Jane Martinson is absolutely right to argue that the media should take responsibility for raising the profile of women's sport (Why is the BBC ignoring sportswomen?, G2, 30 November). In a recent sports section of a Sunday newspaper, I found no mention of women other than an article featuring a female American skier who had accompanied another skier to his high school dance. Had the rest our sporting women taken Saturday off?

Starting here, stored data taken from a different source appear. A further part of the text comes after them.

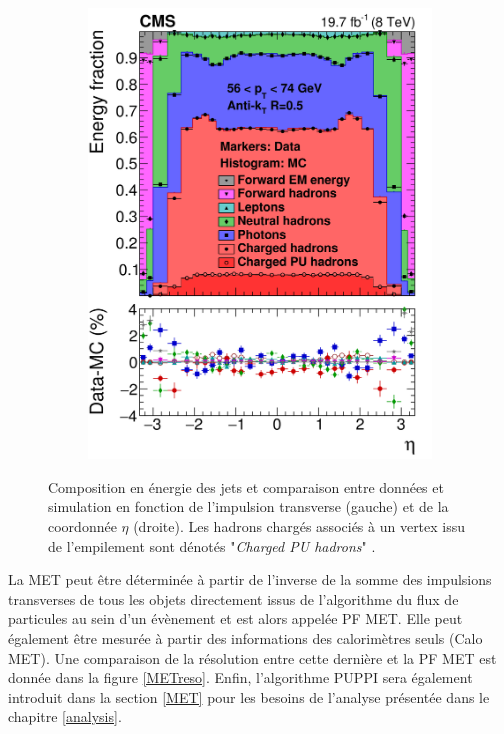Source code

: \begin{figure}
\begin{subfigure}{0.5\linewidth}
    \includegraphics[width=\linewidth]{Chapitre4/Images/PFJetETA.png} 
    \caption*{} 
    \end{subfigure}
    \caption{Composition en énergie des jets et comparaison entre données et simulation en fonction de l'impulsion transverse (gauche) et de la coordonnée $\eta$ (droite). Les hadrons chargés associés à un vertex issu de l'empilement sont dénotés "\textit{Charged PU hadrons}" \cite{ThePFAlgo}.}
    \label{JetEnergy}
\end{figure}

La MET peut être déterminée à partir de l'inverse de la somme des impulsions transverses de tous les objets directement issus de l'algorithme du flux de particules au sein d'un évènement et est alors appelée PF MET. Elle peut également être mesurée à partir des informations des calorimètres seuls (Calo MET). Une comparaison de la résolution entre cette dernière et la PF MET est donnée dans la figure \ref{METreso}. Enfin, l'algorithme PUPPI \cite{puppi} sera également introduit dans la section \ref{MET} pour les besoins de l'analyse présentée dans le chapitre \ref{analysis}.

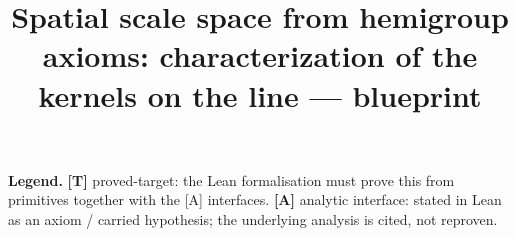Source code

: \documentclass[11pt]{report}
\title{Spatial scale space from hemigroup axioms: characterization of the kernels on the line --- blueprint}
\author{}
\date{}
\begin{document}
\maketitle

\noindent\textbf{Legend.}\quad
\textbf{[T]} \textsf{proved-target}: the Lean formalisation must prove this from primitives together with
the [A] interfaces.\quad
\textbf{[A]} \textsf{analytic interface}: stated in Lean as an axiom / carried hypothesis; the underlying
analysis is cited, not reproven.

\tableofcontents


\end{document}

As a headmistress of a girls' school, I am determined that girls will see sport as a fundamental part of their lives. Studies have shown that girls who play sport have a better body image than those who do not and sport teaches young people how to understand and use their bodies properly. I hope it also teaches them, in spite of media coverage to the contrary, that a body which is decoratively thin is a lost opportunity. More female sporting role models would reinforce these messages, and a balanced sporting media can provide them.
Jane Gandee
Headmistress, St Swithun's school, Winchester
• Perhaps Jane Martinson could start close to home and hold a mirror up to the sports editor of the Guardian. Apart from the spread containing an interview with Sarah Stevenson and two articles bemoaning the absence of women on the shortlist for BBC Sports Personality of the Year, the rest of Wednesday's sports section contains nothing about any women's sports. Nor, for that matter, did Monday's or Tuesday's sections. What percentage of your readership is female, and why the assumption that we only want to read about men's sports?
Carole Hall
Milson, Shropshire
• A half-page photograph on the front page of Wednesday's sport section and a double-page spread inside, lamenting the lack of female nominees for the BBC Sports Personality of the Year award and the paucity of coverage of women's sports. There's even mention of this injustice in Shortcuts in G2. But no room this week for a report of the England women's rugby union team's victory over New Zealand. Shame on you.
Alison Hodges
London
• I've been working out which women should replace the men in the top 10 (An alternative list, 30 November). How about Charlotte Edwards instead of Alastair Cook (the world's No 1 batsman) or Keri-Anne Payne for Mo Farah, who only won a gold and silver at the World Athletics Championships? Sarah Stevenson for Amir Khan, the world-champion boxer, and Chrissie Wellington for Andrew Strauss, captain of the most successful England cricket team since the era of Peter May? Then I gave up. 2011 has been arguably the best year for British sport in the international arena for a very long time. Talented though your alternative top 10 are, they can't come close to the fame and success of those in the BBC list.
Stephen Perry
Bristol
• A sensible feature of all student elections is the presence of RON on the ballot paper – Re-Open Nominations. It means we don't like any of the above, please find us better candidates. Could we all demand that the BBC put RON as one of the voting options for BBC Sports Personality of the Year? I am shocked that there is not a single woman on the shortlist, when your article pointed out how many world-class women champions we have!
Jane Mactaggart
Oxford
• So Nuts and Zoo, perennial champions of female empowerment and no doubt ardent enthusiasts of women's personalities, fail to find any women to nominate for the BBC's sports personality of the year ('Disgraceful' all-male shortlist raises hackles, 30 November). That they are unfortunately not the only ones shows the depth of the problem. But then sport never was immune from the rest of society. Is it just a coincidence that the TUC's report on greatly widening gender inequality was published on the same day.